▶ _Task to complete_: Please repeat the data below exactly, with the pictures removed.

▶ _Information given_:
+===+

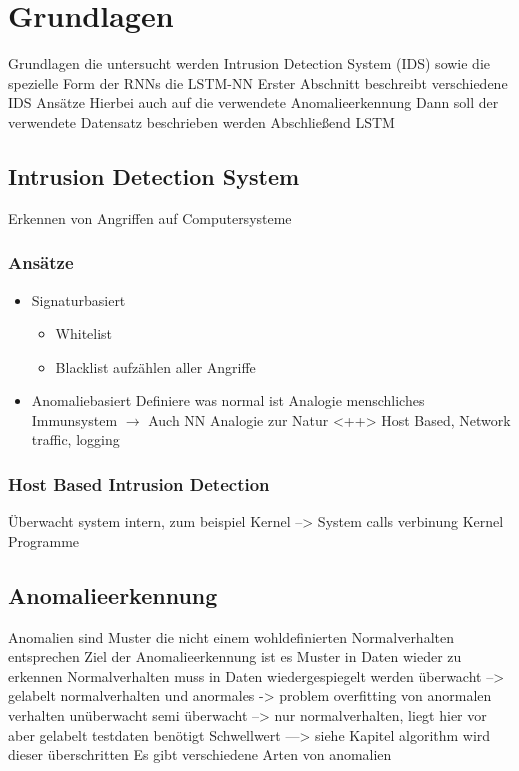 \chapter{Grundlagen}\label{ch:grundlagen}
Grundlagen die untersucht werden Intrusion Detection System (IDS) sowie die spezielle Form der RNNs die LSTM-NN
Erster Abschnitt beschreibt verschiedene IDS Ansätze
Hierbei auch auf die verwendete Anomalieerkennung
Dann soll der verwendete Datensatz beschrieben werden
Abschließend LSTM

    \section{Intrusion Detection System}
        Erkennen von Angriffen auf Computersysteme
        \subsection{Ansätze}
            \begin{itemize}
                \item Signaturbasiert
                    \begin{itemize}
                        \item Whitelist
                        \item Blacklist
                            \subitem aufzählen aller Angriffe
                    \end{itemize}
                \item Anomaliebasiert
                    \subitem Definiere was normal ist
                    \subitem Analogie menschliches Immunsystem
                    $\rightarrow$ Auch NN Analogie zur Natur <++> 
                    Host Based, Network traffic, logging
            \end{itemize}
        \subsection{Host Based Intrusion Detection}
        Überwacht system intern, zum beispiel Kernel --> System calls verbinung Kernel Programme
    \section{Anomalieerkennung}
        Anomalien sind Muster die nicht einem wohldefinierten Normalverhalten entsprechen
        Ziel der Anomalieerkennung ist es Muster in Daten wieder zu erkennen
        Normalverhalten muss in Daten wiedergespiegelt werden
        überwacht --> gelabelt normalverhalten und anormales
        -> problem overfitting von anormalen verhalten
        unüberwacht
        semi überwacht --> nur normalverhalten, liegt hier vor aber gelabelt testdaten
        benötigt Schwellwert --->  siehe Kapitel algorithm
        wird dieser überschritten 
        Es gibt verschiedene Arten von anomalien
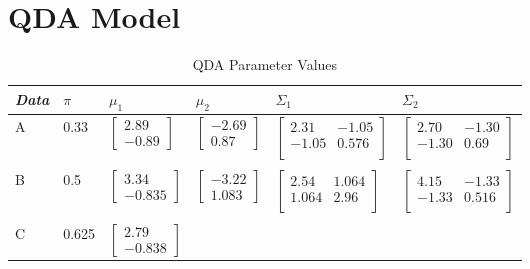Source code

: \documentclass[paper=a4, fontsize=11pt]{scrartcl} %
\numberwithin{equation}{section} %
\numberwithin{figure}{section} %
\numberwithin{table}{section} %
\begin{document}
\section{QDA Model}

	\begin{table}
		\caption {QDA Parameter Values} \label{tab:title} 
		\begin{center}		
			\begin{tabular}{*6l}   
				\toprule
				\emph{Data}&  $\pi$ & $\mu_1$  & $\mu_2$ & $\Sigma_1$ & $\Sigma_2$ \\\midrule
				A & 0.33 
				& $\begin{bmatrix}2.89 \\ -0.89\end{bmatrix}$ 
				& $\begin{bmatrix}-2.69 \\ 0.87\end{bmatrix}$ 
				& $\begin{bmatrix}
				2.31 & -1.05 \\
				-1.05 & 0.576 \\ \end{bmatrix}$
				& $\begin{bmatrix}
				2.70 & -1.30 \\
				-1.30 & 0.69 \\ \end{bmatrix}$			
				\\ \\
				B & 0.5 
				& $\begin{bmatrix}3.34 \\ -0.835\end{bmatrix}$ 
				& $\begin{bmatrix}-3.22 \\ 1.083\end{bmatrix}$ 
				& $\begin{bmatrix}
				2.54 & 1.064 \\
				1.064 & 2.96 \\ \end{bmatrix}$
				& $\begin{bmatrix}
				4.15 & -1.33 \\
				-1.33 & 0.516 \\ \end{bmatrix}$			
				\\ \\
				C & 0.625
				& $\begin{bmatrix}2.79 \\ -0.838\end{bmatrix}$ 

\end{tabular}
\end{center}
\end{table}
\end{document}
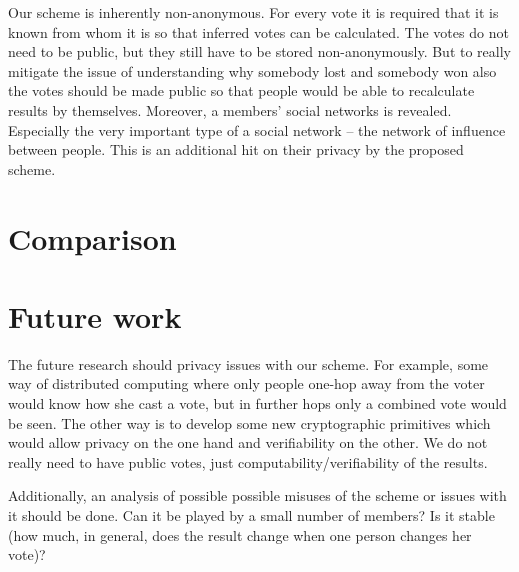 \documentclass[a4paper]{acm_proc_article-sp}
\begin{document}
Our scheme is inherently non-anonymous. For every vote it is required that it is known from whom it is so that inferred votes can be calculated. The votes do not need to be public, but they still have to be stored non-anonymously. But to really mitigate the issue of understanding why somebody lost and somebody won also the votes should be made public so that people would be able to recalculate results by themselves. Moreover, a members' social networks is revealed. Especially the very important type of a social network -- the network of influence between people. This is an additional hit on their privacy by the proposed scheme.


\section{Comparison}


\section{Future work}

The future research should privacy issues with our scheme. For example, some way of distributed computing where only people one-hop away from the voter would know how she cast a vote, but in further hops only a combined vote would be seen. The other way is to develop some new cryptographic primitives which would allow privacy on the one hand and verifiability on the other. We do not really need to have public votes, just computability/verifiability of the results.

Additionally, an analysis of possible possible misuses of the scheme or issues with it should be done. Can it be played by a small number of members? Is it stable (how much, in general, does the result change when one person changes her vote)?






%
\end{document}
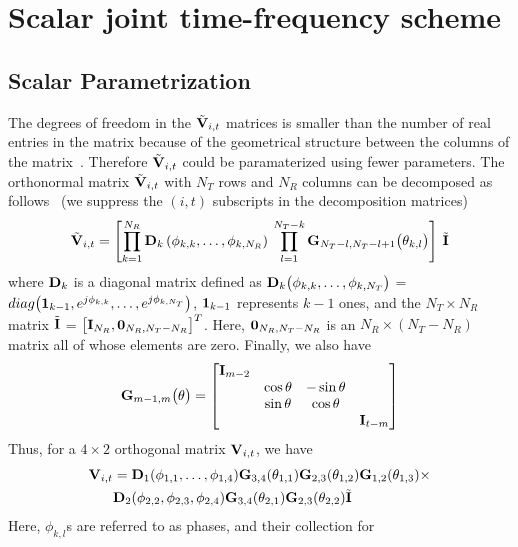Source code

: \documentclass[journal,10pt,twocolumn]{IEEEtran}
\def\bD{{\bf D}}
\def\bG{{\bf G}}
\def\bI{{\bf I}}
\def\bV{{\bf V}}
\begin{document}
\section{Scalar joint time-frequency scheme}
\subsection{Scalar Parametrization}
\label{givens}
The degrees of freedom in the $\tilde{\bV}_{i,t}$ matrices is smaller
than the number of real entries in the matrix because of the
geometrical structure between the columns of the
matrix~\cite{4114278}.  Therefore $\tilde{\bV}_{i,t}$ could be paramaterized
using fewer parameters.
The orthonormal matrix $\tilde{\bV}_{i,t}$ with
$N_T$ rows and $N_R$ columns can be decomposed as
follows~\cite{4114278} (we suppress the $(i, t)$ subscripts in the
decomposition matrices)
\begin{equation}
\tilde{\bV}_{i,t} = \left[\prod_{k=1}^{N_{R}} \bD_{k} \left( \phi_{k,k},\ldots , \phi_{k,N_{R}} \right) \:  \prod_{l=1}^{N_{T}-k} \bG_{N_{T}-l,N_{T} -l+1} \big( \theta_{k,l}\big)  \right] \: \tilde{\bI}
\end{equation}
where $\bD_{k}$ is a diagonal matrix defined as
$\bD_{k}\big(\phi_{k,k}, \ldots, \phi_{k,N_T } \big)$ =
$\mbox{diag}\big( {\bf 1}_{k-1}, e^{j\phi_{k,k}},\ldots,
e^{j\phi_{k,N_T }} \big)$, ${\bf 1}_{k-1}$ represents $k-1$ ones,
and the $N_T \times N_R$ matrix $\tilde{\bI}$ =
$\big[\bI_{N_R }, {\bf 0}_{N_R ,N_T -N_R}\big]^{T}$. Here,
${\bf 0}_{N_R ,N_T -N_R }$ is an $N_R\times (N_T - N_R)$ matrix all of
whose elements are zero. Finally, we also have
\begin{equation}
\bG_{m-1,m}\big(\theta\big)  =
\begin{bmatrix}
\bI_{m-2} & & & \\
& \cos\theta & -\sin\theta & \\
& \sin\theta & \cos\theta & \\
& & & \bI_{t-m}
\end{bmatrix}
\end{equation}
Thus, for a $4 \times 2$ orthogonal matrix $\bV_{i,t}$, we have
\begin{align*}
  \bV_{i,t} & =
  \bD_{1}(\phi_{1,1},\ldots,\phi_{1,4})\bG_{3,4}(\theta_{1,1})
  \bG_{2,3}(\theta_{1,2}) \bG_{1,2}(\theta_{1,3})\times\\
& \bD_{2}(\phi_{2,2},\phi_{2,3},\phi_{2,4}) \bG_{3,4}(\theta_{2,1}) \bG_{2,3}(\theta_{2,2})\tilde{\bI}
\end{align*}
Here, $\phi_{k,l}$s are referred to as phases, and their collection for
\end{document}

+===+

▶ _Expected answer_:
 \chapter{Grundlagen}\label{ch:grundlagen}
Grundlagen die untersucht werden Intrusion Detection System (IDS) sowie die spezielle Form der RNNs die LSTM-NN
Erster Abschnitt beschreibt verschiedene IDS Ansätze
Hierbei auch auf die verwendete Anomalieerkennung
Dann soll der verwendete Datensatz beschrieben werden
Abschließend LSTM

    \section{Intrusion Detection System}
        Erkennen von Angriffen auf Computersysteme
        \subsection{Ansätze}
            \begin{itemize}
                \item Signaturbasiert
                    \begin{itemize}
                        \item Whitelist
                        \item Blacklist
                            \subitem aufzählen aller Angriffe
                    \end{itemize}
                \item Anomaliebasiert
                    \subitem Definiere was normal ist
                    \subitem Analogie menschliches Immunsystem
                    $\rightarrow$ Auch NN Analogie zur Natur <++> 
                    Host Based, Network traffic, logging
            \end{itemize}
        \subsection{Host Based Intrusion Detection}
        Überwacht system intern, zum beispiel Kernel --> System calls verbinung Kernel Programme
    \section{Anomalieerkennung}
        Anomalien sind Muster die nicht einem wohldefinierten Normalverhalten entsprechen
        Ziel der Anomalieerkennung ist es Muster in Daten wieder zu erkennen
        Normalverhalten muss in Daten wiedergespiegelt werden
        überwacht --> gelabelt normalverhalten und anormales
        -> problem overfitting von anormalen verhalten
        unüberwacht
        semi überwacht --> nur normalverhalten, liegt hier vor aber gelabelt testdaten
        benötigt Schwellwert --->  siehe Kapitel algorithm
        wird dieser überschritten 
        Es gibt verschiedene Arten von anomalien
Source code

: \documentclass[paper=a4, fontsize=11pt]{scrartcl} %
\numberwithin{equation}{section} %
\numberwithin{figure}{section} %
\numberwithin{table}{section} %
\begin{document}
\section{QDA Model}

	\begin{table}
		\caption {QDA Parameter Values} \label{tab:title} 
		\begin{center}		
			\begin{tabular}{*6l}   
				\toprule
				\emph{Data}&  $\pi$ & $\mu_1$  & $\mu_2$ & $\Sigma_1$ & $\Sigma_2$ \\\midrule
				A & 0.33 
				& $\begin{bmatrix}2.89 \\ -0.89\end{bmatrix}$ 
				& $\begin{bmatrix}-2.69 \\ 0.87\end{bmatrix}$ 
				& $\begin{bmatrix}
				2.31 & -1.05 \\
				-1.05 & 0.576 \\ \end{bmatrix}$
				& $\begin{bmatrix}
				2.70 & -1.30 \\
				-1.30 & 0.69 \\ \end{bmatrix}$			
				\\ \\
				B & 0.5 
				& $\begin{bmatrix}3.34 \\ -0.835\end{bmatrix}$ 
				& $\begin{bmatrix}-3.22 \\ 1.083\end{bmatrix}$ 
				& $\begin{bmatrix}
				2.54 & 1.064 \\
				1.064 & 2.96 \\ \end{bmatrix}$
				& $\begin{bmatrix}
				4.15 & -1.33 \\
				-1.33 & 0.516 \\ \end{bmatrix}$			
				\\ \\
				C & 0.625
				& $\begin{bmatrix}2.79 \\ -0.838\end{bmatrix}$ 

\end{tabular}
\end{center}
\end{table}
\end{document}
 \documentclass[a4paper]{acm_proc_article-sp}
\begin{document}
Our scheme is inherently non-anonymous. For every vote it is required that it is known from whom it is so that inferred votes can be calculated. The votes do not need to be public, but they still have to be stored non-anonymously. But to really mitigate the issue of understanding why somebody lost and somebody won also the votes should be made public so that people would be able to recalculate results by themselves. Moreover, a members' social networks is revealed. Especially the very important type of a social network -- the network of influence between people. This is an additional hit on their privacy by the proposed scheme.


\section{Comparison}


\section{Future work}

The future research should privacy issues with our scheme. For example, some way of distributed computing where only people one-hop away from the voter would know how she cast a vote, but in further hops only a combined vote would be seen. The other way is to develop some new cryptographic primitives which would allow privacy on the one hand and verifiability on the other. We do not really need to have public votes, just computability/verifiability of the results.

Additionally, an analysis of possible possible misuses of the scheme or issues with it should be done. Can it be played by a small number of members? Is it stable (how much, in general, does the result change when one person changes her vote)?






%
\end{document}
Source code

: \documentclass[journal,10pt,twocolumn]{IEEEtran}
\def\bD{{\bf D}}
\def\bG{{\bf G}}
\def\bI{{\bf I}}
\def\bV{{\bf V}}
\begin{document}
\section{Scalar joint time-frequency scheme}
\subsection{Scalar Parametrization}
\label{givens}
The degrees of freedom in the $\tilde{\bV}_{i,t}$ matrices is smaller
than the number of real entries in the matrix because of the
geometrical structure between the columns of the
matrix~\cite{4114278}.  Therefore $\tilde{\bV}_{i,t}$ could be paramaterized
using fewer parameters.
The orthonormal matrix $\tilde{\bV}_{i,t}$ with
$N_T$ rows and $N_R$ columns can be decomposed as
follows~\cite{4114278} (we suppress the $(i, t)$ subscripts in the
decomposition matrices)
\begin{equation}
\tilde{\bV}_{i,t} = \left[\prod_{k=1}^{N_{R}} \bD_{k} \left( \phi_{k,k},\ldots , \phi_{k,N_{R}} \right) \:  \prod_{l=1}^{N_{T}-k} \bG_{N_{T}-l,N_{T} -l+1} \big( \theta_{k,l}\big)  \right] \: \tilde{\bI}
\end{equation}
where $\bD_{k}$ is a diagonal matrix defined as
$\bD_{k}\big(\phi_{k,k}, \ldots, \phi_{k,N_T } \big)$ =
$\mbox{diag}\big( {\bf 1}_{k-1}, e^{j\phi_{k,k}},\ldots,
e^{j\phi_{k,N_T }} \big)$, ${\bf 1}_{k-1}$ represents $k-1$ ones,
and the $N_T \times N_R$ matrix $\tilde{\bI}$ =
$\big[\bI_{N_R }, {\bf 0}_{N_R ,N_T -N_R}\big]^{T}$. Here,
${\bf 0}_{N_R ,N_T -N_R }$ is an $N_R\times (N_T - N_R)$ matrix all of
whose elements are zero. Finally, we also have
\begin{equation}
\bG_{m-1,m}\big(\theta\big)  =
\begin{bmatrix}
\bI_{m-2} & & & \\
& \cos\theta & -\sin\theta & \\
& \sin\theta & \cos\theta & \\
& & & \bI_{t-m}
\end{bmatrix}
\end{equation}
Thus, for a $4 \times 2$ orthogonal matrix $\bV_{i,t}$, we have
\begin{align*}
  \bV_{i,t} & =
  \bD_{1}(\phi_{1,1},\ldots,\phi_{1,4})\bG_{3,4}(\theta_{1,1})
  \bG_{2,3}(\theta_{1,2}) \bG_{1,2}(\theta_{1,3})\times\\
& \bD_{2}(\phi_{2,2},\phi_{2,3},\phi_{2,4}) \bG_{3,4}(\theta_{2,1}) \bG_{2,3}(\theta_{2,2})\tilde{\bI}
\end{align*}
Here, $\phi_{k,l}$s are referred to as phases, and their collection for
\end{document}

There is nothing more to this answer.